地球温暖化や原発事故により、自然再生エネルギーに大きな期待がかけられている。本研究は、海洋の未利用バイオマスである海藻を原料としたバイオエタノール生産を行うことを目的としている。ここでは、緑藻(アオサ)、褐藻(アカモク、スジメ)、紅藻(オゴノリ)を使用した。特にスジメに関しては、北海道水試にてアルギン酸を抽出した残渣を用いたバイオエタノール生産を行った。さらにバイオエタノール生産残渣は広島大へ送付し、メタン生産へと供することで、褐藻類のカスケード利用を試みた。

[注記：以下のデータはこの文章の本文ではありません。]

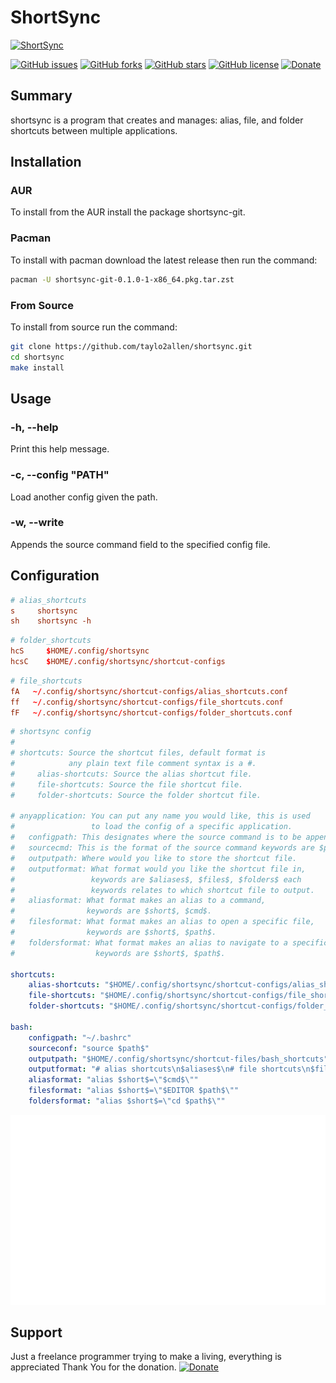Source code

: # ShortSync
[![ShortSync](https://img.shields.io/badge/ShortSync-a_program_than_creates_and_manages:_alias,_file,_and_folder_shortcuts_between_multiple_applications.-9cf)](https://github.com/taylo2allen/shortsync/)

[![GitHub issues](https://img.shields.io/github/issues/taylo2allen/shortsync)](https://github.com/taylo2allen/shortsync/issues)
[![GitHub forks](https://img.shields.io/github/forks/taylo2allen/shortsync)](https://github.com/taylo2allen/shortsync/network)
[![GitHub stars](https://img.shields.io/github/stars/taylo2allen/shortsync)](https://github.com/taylo2allen/shortsync/stargazers)
[![GitHub license](https://img.shields.io/github/license/taylo2allen/shortsync)](https://github.com/taylo2allen/shortsync/blob/main/LICENSE)
[![Donate](https://img.shields.io/badge/Donate-$$$-9cf)](https://linktr.ee/taylo2allen)

## Summary
shortsync is a program that creates and manages: alias, file, and folder shortcuts between multiple applications.

## Installation
### AUR
To install from the AUR install the package shortsync-git.

### Pacman
To install with pacman download the latest release then run the command:
```bash
pacman -U shortsync-git-0.1.0-1-x86_64.pkg.tar.zst
```
### From Source
To install from source run the command:
```bash
git clone https://github.com/taylo2allen/shortsync.git
cd shortsync
make install
```
## Usage
### -h, --help
Print this help message.
### -c, --config "PATH"
Load another config given the path.
### -w, --write
Appends the source command field to the specified config file.

## Configuration
``` conf
# alias_shortcuts
s     shortsync
sh    shortsync -h
```

```conf
# folder_shortcuts
hcS     $HOME/.config/shortsync
hcsC    $HOME/.config/shortsync/shortcut-configs
```

```conf
# file_shortcuts
fA   ~/.config/shortsync/shortcut-configs/alias_shortcuts.conf
ff   ~/.config/shortsync/shortcut-configs/file_shortcuts.conf
fF   ~/.config/shortsync/shortcut-configs/folder_shortcuts.conf
```

```yaml
# shortsync config
#
# shortcuts: Source the shortcut files, default format is
#            any plain text file comment syntax is a #.
#     alias-shortcuts: Source the alias shortcut file.
#     file-shortcuts: Source the file shortcut file.
#     folder-shortcuts: Source the folder shortcut file.

# anyapplication: You can put any name you would like, this is used
#                 to load the config of a specific application.
#   configpath: This designates where the source command is to be appended.
#   sourcecmd: This is the format of the source command keywords are $path$.
#   outputpath: Where would you like to store the shortcut file.
#   outputformat: What format would you like the shortcut file in,
#                 keywords are $aliases$, $files$, $folders$ each
#                 keywords relates to which shortcut file to output.
#   aliasformat: What format makes an alias to a command,
#                keywords are $short$, $cmd$.
#   filesformat: What format makes an alias to open a specific file,
#                keywords are $short$, $path$.
#   foldersformat: What format makes an alias to navigate to a specific folder,
#                  keywords are $short$, $path$.

shortcuts:
    alias-shortcuts: "$HOME/.config/shortsync/shortcut-configs/alias_shortcuts.conf"
    file-shortcuts: "$HOME/.config/shortsync/shortcut-configs/file_shortcuts.conf"
    folder-shortcuts: "$HOME/.config/shortsync/shortcut-configs/folder_shortcuts.conf"

bash:
    configpath: "~/.bashrc"
    sourceconf: "source $path$"
    outputpath: "$HOME/.config/shortsync/shortcut-files/bash_shortcuts"
    outputformat: "# alias shortcuts\n$aliases$\n# file shortcuts\n$files$\n# folder shortcuts\n$folders$\n"
    aliasformat: "alias $short$=\"$cmd$\""
    filesformat: "alias $short$=\"$EDITOR $path$\""
    foldersformat: "alias $short$=\"cd $path$\""
```

[![Example](examples/example.svg)]()

## Support
Just a freelance programmer trying to make a living, everything is appreciated Thank You for the donation.
[![Donate](https://img.shields.io/badge/Donate-$$$-9cf)](https://linktr.ee/taylo2allen)
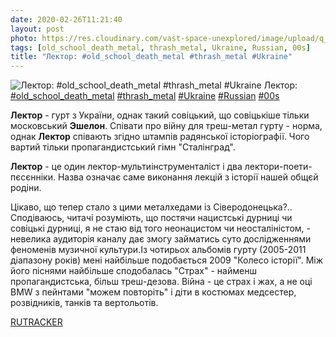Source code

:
 ```yaml
---
date: 2020-02-26T11:21:40
layout: post
photo: https://res.cloudinary.com/vast-space-unexplored/image/upload/q_auto,dpr_auto,w_auto/photos/photo_904_26-02-2020_11-21-40.jpg
tags: [old_school_death_metal, thrash_metal, Ukraine, Russian, 00s]
title: "Лектор: #old_school_death_metal #thrash_metal #Ukraine"
---
```

![Лектор: #old_school_death_metal #thrash_metal #Ukraine](https://res.cloudinary.com/vast-space-unexplored/image/upload/q_auto,dpr_auto,w_auto/photos/photo_904_26-02-2020_11-21-40.jpg)
Лектор: [#old_school_death_metal](/tags/#old_school_death_metal) [#thrash_metal](/tags/#thrash_metal) [#Ukraine](/tags/#Ukraine) [#Russian](/tags/#Russian) [#00s](/tags/#00s)

**Лектор** - гурт з України, однак такий совіцький, що совіцькіше тільки московський **Эшелон**. Співати про війну для треш-метал гурту - норма, однак **Лектор** співають згідно штампів радянської історіографії. Чого вартий тільки пропагандистський гімн &quot;Сталінград&quot;.

**Лектор** - це один лектор-мультиінструменталіст і два лектори-поети-пєсєнніки. Назва означає саме виконання лекцій з історії нашей общєй родіни.

Цікаво, що тепер стало з цими металхедами із Сіверодонецька?.. Сподіваюсь, читачі розуміють, що постячи нацистські дурниці чи совіцькі дурниці, я не стаю від того неонацистом чи неосталіністом, - невелика аудиторія каналу дає змогу займатись суто дослідженнями феноменів музичної культури.Із чотирьох альбомів гурту (2005-2011 діапазону років) мені найбільше подобається 2009 &quot;Колесо історії&quot;. Між його піснями найбільше сподобалась &quot;Страх&quot; - найменш пропагандистська, більш треш-дезова. Війна - це страх і жах, а не оці BMW з пейнтами &quot;можем повторіть&quot; і діти в костюмах медсестер, розвідників, танків та вертольотів.

[RUTRACKER](https://rutracker.org/forum/viewtopic.php?t=4319830)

海藻の糖化により生成したグルコースは、海藻重量当たりアオサ(8.5%)、アカモク(5.5%)、スジメアルギン酸抽出残渣(20.4%)であり、カスケード利用の有効性が実証された。事前の研究で高発酵であることが実証されている各酵母株を使用したところ、海洋由来Saccharomyces cerevisiae C19株の発酵効率が最大で、原料重量当たりアオサ(5.7%)、アカモク(5.5%)、スジメアルギン酸抽出残渣(9.0%)であった。
発酵液の蒸留により、精製エタノール(約90%)をえることができた。以上、本研究により海藻原料からのバイオエタノール生産の基礎技術を確立することができた。今後は残存する糖分をより効率的に発酵する技術を開発して行く予定である。